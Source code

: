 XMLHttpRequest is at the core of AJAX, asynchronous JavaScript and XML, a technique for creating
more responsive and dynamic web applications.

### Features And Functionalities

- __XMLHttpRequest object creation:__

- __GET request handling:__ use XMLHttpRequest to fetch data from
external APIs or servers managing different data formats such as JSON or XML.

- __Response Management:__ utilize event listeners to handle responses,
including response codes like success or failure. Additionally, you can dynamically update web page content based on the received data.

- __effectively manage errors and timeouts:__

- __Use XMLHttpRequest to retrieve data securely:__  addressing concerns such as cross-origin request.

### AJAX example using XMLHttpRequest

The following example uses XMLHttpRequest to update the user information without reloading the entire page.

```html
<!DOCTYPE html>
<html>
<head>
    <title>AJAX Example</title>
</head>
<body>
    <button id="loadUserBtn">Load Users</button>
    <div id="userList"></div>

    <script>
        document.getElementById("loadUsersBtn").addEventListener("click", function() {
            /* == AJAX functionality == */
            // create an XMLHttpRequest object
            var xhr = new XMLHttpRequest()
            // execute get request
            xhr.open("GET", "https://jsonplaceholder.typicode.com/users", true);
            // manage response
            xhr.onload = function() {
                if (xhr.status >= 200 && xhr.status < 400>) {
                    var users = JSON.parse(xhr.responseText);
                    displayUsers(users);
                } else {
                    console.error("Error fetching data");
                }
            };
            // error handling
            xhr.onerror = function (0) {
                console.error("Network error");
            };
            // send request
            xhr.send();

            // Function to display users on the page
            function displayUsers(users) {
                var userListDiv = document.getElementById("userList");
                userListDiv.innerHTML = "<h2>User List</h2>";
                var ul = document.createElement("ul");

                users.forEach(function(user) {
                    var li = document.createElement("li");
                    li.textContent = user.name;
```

===

▸ **EXERCISE DETAILS**
From the entries above, copy out every line where the string "data" appears.

▸ **WRITTEN RESPONSE**
- __GET request handling:__ use XMLHttpRequest to fetch data from
external APIs or servers managing different data formats such as JSON or XML.
including response codes like success or failure. Additionally, you can dynamically update web page content based on the received data.
- __Use XMLHttpRequest to retrieve data securely:__  addressing concerns such as cross-origin request.
                    console.error("Error fetching data");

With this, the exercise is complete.